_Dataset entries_
---------------

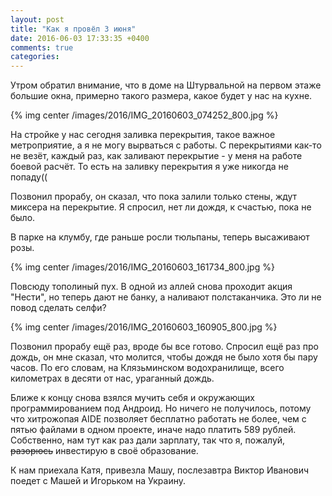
 ```yaml
---
layout: post
title: "Как я провёл 3 июня"
date: 2016-06-03 17:33:35 +0400
comments: true
categories: 
---
```

Утром обратил внимание, что в доме на Штурвальной на первом этаже большие окна, примерно такого размера, какое будет у нас на кухне.

{% img center /images/2016/IMG_20160603_074252_800.jpg %}

На стройке у нас сегодня заливка перекрытия, такое важное метроприятие, а я не могу вырваться с работы. С перекрытиями как-то не везёт, каждый раз, как заливают перекрытие - у меня на работе боевой расчёт. То есть на заливку перекрытия я уже никогда не попаду((

Позвонил прорабу, он сказал, что пока залили только стены, ждут миксера на перекрытие. Я спросил, нет ли дождя, к счастью, пока не было. 

В парке на клумбу, где раньше росли тюльпаны, теперь высаживают розы. 

{% img center /images/2016/IMG_20160603_161734_800.jpg %}

Повсюду тополиный пух. В одной из аллей снова проходит акция "Нести", но теперь дают не банку, а наливают полстаканчика. Это ли не повод сделать селфи? 

{% img center /images/2016/IMG_20160603_160905_800.jpg %}

Позвонил прорабу ещё раз, вроде бы все готово. Спросил ещё раз про дождь, он мне сказал, что молится, чтобы дождя не было хотя бы пару часов. По его словам, на Клязьминском водохранилище, всего километрах в десяти от нас, ураганный дождь.

Ближе к концу снова взялся мучить себя и окружающих программированием под Андроид. Но ничего не получилось, потому что хитрожопая AIDE позволяет бесплатно работать не более, чем с пятью файлами в одном проекте, иначе надо платить 589 рублей. Собственно, нам тут как раз дали зарплату, так что я, пожалуй, ~~разорюсь~~ инвестирую в своё образование.

К нам приехала Катя, привезла Машу, послезавтра Виктор Иванович поедет с Машей и Игорьком на Украину.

---------------

_Problem requirements_
Your reply should repeat the entries above exactly, leaving the pictures out.

_Solution below_
 ```yaml
---
layout: post
title: "Как я провёл 3 июня"
date: 2016-06-03 17:33:35 +0400
comments: true
categories: 
---
```

Утром обратил внимание, что в доме на Штурвальной на первом этаже большие окна, примерно такого размера, какое будет у нас на кухне.

{% img center /images/2016/IMG_20160603_074252_800.jpg %}

На стройке у нас сегодня заливка перекрытия, такое важное метроприятие, а я не могу вырваться с работы. С перекрытиями как-то не везёт, каждый раз, как заливают перекрытие - у меня на работе боевой расчёт. То есть на заливку перекрытия я уже никогда не попаду((

Позвонил прорабу, он сказал, что пока залили только стены, ждут миксера на перекрытие. Я спросил, нет ли дождя, к счастью, пока не было. 

В парке на клумбу, где раньше росли тюльпаны, теперь высаживают розы. 

{% img center /images/2016/IMG_20160603_161734_800.jpg %}

Повсюду тополиный пух. В одной из аллей снова проходит акция "Нести", но теперь дают не банку, а наливают полстаканчика. Это ли не повод сделать селфи? 

{% img center /images/2016/IMG_20160603_160905_800.jpg %}

Позвонил прорабу ещё раз, вроде бы все готово. Спросил ещё раз про дождь, он мне сказал, что молится, чтобы дождя не было хотя бы пару часов. По его словам, на Клязьминском водохранилище, всего километрах в десяти от нас, ураганный дождь.

Ближе к концу снова взялся мучить себя и окружающих программированием под Андроид. Но ничего не получилось, потому что хитрожопая AIDE позволяет бесплатно работать не более, чем с пятью файлами в одном проекте, иначе надо платить 589 рублей. Собственно, нам тут как раз дали зарплату, так что я, пожалуй, ~~разорюсь~~ инвестирую в своё образование.

К нам приехала Катя, привезла Машу, послезавтра Виктор Иванович поедет с Машей и Игорьком на Украину.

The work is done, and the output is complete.